Durant les premières heures de l’affaire, de nombreuses voix en France ont évoqué l’immunité diplomatique dont devrait bénéficier Dominique Strauss-Kahn. Penser à une telle immunité en la circonstance témoigne d’une extraordinaire perversion des esprits. L’immunité diplomatique est un droit coutumier international très ancien qui a été scellé en 1961 par la Convention de Vienne sur les relations diplomatiques. Son but est simple : assurer la sécurité des émissaires entre les pays afin de permettre à la voie diplomatique de rester ouverte en toutes circonstances. Tant la tradition que la Convention de Vienne entendent que les diplomates ne jouissent de cette immunité que pour les actes relevant de leurs fonctions. Toutefois, les pays font une interprétation variée de l’étendue du privilège. La France en a une conception extrêmement large puisque même les procès-verbaux pour stationnement interdit par exemple sont couverts par l’immunité diplomatique. Il est difficile de voir dans un tel stationnement un acte diplomatique. La réalité est que la France étend à ses diplomates (comme à nombre de ses représentants) sa vision d’impunité de l’Etat. L’affaire Strauss-Kahn nous renvoie en la circonstance l’image d’une France non totalement affranchie de ses archaïsmes monarchiques.

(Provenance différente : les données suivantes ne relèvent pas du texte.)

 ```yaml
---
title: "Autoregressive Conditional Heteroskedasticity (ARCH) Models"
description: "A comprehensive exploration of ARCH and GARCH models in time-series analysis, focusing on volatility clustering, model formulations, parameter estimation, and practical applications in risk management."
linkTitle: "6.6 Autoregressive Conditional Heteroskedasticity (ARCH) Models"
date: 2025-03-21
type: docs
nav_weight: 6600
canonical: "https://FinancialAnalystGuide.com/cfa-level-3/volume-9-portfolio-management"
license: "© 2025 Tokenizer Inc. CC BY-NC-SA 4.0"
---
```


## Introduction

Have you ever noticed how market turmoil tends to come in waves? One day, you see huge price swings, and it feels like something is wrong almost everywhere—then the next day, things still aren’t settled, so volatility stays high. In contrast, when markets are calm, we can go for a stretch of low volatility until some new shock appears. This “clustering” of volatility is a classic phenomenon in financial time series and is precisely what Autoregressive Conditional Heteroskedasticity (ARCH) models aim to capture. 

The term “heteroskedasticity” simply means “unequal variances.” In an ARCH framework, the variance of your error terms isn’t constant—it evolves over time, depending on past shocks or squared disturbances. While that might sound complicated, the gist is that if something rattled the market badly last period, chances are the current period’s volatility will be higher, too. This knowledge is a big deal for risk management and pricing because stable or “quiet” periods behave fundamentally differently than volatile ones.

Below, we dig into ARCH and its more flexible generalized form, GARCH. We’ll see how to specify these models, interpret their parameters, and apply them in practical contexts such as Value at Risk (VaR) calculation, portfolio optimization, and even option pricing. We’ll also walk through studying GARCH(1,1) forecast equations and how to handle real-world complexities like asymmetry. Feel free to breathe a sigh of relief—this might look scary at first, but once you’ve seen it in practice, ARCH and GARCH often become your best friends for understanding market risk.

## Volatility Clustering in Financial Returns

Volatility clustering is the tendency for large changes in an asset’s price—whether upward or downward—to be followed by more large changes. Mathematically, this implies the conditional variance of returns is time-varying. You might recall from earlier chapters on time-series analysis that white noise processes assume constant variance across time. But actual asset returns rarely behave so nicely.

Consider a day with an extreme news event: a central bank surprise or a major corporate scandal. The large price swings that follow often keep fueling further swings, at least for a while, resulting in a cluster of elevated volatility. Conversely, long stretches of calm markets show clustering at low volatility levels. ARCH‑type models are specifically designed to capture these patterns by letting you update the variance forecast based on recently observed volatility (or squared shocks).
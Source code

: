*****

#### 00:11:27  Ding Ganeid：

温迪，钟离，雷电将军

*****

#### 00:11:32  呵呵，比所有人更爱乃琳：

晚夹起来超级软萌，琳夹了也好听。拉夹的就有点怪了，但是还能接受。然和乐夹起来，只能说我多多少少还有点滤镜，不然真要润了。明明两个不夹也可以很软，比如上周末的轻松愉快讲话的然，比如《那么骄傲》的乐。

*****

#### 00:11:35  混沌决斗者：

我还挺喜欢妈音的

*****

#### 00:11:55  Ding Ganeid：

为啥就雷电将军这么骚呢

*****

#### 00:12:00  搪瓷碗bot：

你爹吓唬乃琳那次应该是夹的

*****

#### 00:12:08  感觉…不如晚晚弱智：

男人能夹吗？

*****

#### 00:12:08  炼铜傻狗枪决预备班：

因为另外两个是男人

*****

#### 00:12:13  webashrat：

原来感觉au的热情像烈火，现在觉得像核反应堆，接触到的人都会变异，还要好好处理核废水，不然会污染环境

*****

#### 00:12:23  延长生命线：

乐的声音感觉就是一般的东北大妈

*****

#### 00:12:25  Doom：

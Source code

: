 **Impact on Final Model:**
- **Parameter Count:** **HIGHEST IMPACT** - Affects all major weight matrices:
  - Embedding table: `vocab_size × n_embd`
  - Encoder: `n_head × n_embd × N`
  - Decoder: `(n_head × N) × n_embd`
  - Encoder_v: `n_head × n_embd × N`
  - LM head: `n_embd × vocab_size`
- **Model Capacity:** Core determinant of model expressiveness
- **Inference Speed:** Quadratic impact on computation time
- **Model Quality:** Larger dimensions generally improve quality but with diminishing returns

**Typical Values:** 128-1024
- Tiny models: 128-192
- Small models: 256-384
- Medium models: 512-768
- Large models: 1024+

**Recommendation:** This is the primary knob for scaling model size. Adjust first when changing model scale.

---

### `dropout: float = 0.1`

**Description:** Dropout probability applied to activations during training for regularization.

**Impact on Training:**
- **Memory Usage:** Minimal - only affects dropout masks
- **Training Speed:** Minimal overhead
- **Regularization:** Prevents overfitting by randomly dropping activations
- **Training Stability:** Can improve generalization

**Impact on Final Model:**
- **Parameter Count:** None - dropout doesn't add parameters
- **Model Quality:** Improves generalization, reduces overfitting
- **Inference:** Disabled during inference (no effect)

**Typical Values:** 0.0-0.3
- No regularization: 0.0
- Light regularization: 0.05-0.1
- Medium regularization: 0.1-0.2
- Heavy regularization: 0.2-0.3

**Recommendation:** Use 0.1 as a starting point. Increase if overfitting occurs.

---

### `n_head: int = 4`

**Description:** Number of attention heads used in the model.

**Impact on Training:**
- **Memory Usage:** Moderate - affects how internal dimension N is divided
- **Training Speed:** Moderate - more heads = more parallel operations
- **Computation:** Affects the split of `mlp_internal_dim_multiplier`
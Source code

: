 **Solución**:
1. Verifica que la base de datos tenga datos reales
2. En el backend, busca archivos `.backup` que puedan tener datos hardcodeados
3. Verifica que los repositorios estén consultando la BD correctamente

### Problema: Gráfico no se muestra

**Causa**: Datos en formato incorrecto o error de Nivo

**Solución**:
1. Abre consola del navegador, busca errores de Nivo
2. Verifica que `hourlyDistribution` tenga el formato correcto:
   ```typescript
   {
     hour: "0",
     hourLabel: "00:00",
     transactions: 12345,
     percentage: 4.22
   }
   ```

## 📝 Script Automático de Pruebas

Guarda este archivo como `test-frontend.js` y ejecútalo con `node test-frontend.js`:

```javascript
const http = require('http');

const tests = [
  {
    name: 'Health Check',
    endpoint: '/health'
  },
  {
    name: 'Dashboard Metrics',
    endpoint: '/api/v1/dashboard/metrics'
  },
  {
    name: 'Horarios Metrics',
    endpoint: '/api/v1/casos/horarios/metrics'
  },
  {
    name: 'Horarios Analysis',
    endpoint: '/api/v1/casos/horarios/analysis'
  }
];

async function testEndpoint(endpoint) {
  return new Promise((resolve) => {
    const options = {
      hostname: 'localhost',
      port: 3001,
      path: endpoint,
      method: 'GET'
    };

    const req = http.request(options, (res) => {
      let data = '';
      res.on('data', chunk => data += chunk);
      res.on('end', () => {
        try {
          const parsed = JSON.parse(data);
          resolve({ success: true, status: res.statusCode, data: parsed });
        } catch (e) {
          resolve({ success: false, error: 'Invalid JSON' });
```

L’attitude de la classe politique est aussi instructive. Dominique Strauss-Kahn a droit à la présomption d’innocence. Toutefois, les mêmes qui rappellent ce droit absolu, sont les premiers à en faire fi pour des inculpés n’appartenant pas à leur corporation ou dont la condamnation éventuelle – même sans preuve – peut servir leurs intérêts politiques. Les « patrons voyous », les « profanateurs antisémites », les « dirigeants de laboratoires criminels » n’ont droit à aucune présomption d’innocence. Il ne s’agit pas ici d’accabler les politiciens ou d’innocenter ceux désignés à la vindicte populaire par les élus mais de réclamer une égalité de traitement entre tous les citoyens. La majorité des réactions de la classe politique démontre l’esprit de caste qui y règne, alors qu’elle devrait - de par sa mission - être la garante de la présomption d’innocence.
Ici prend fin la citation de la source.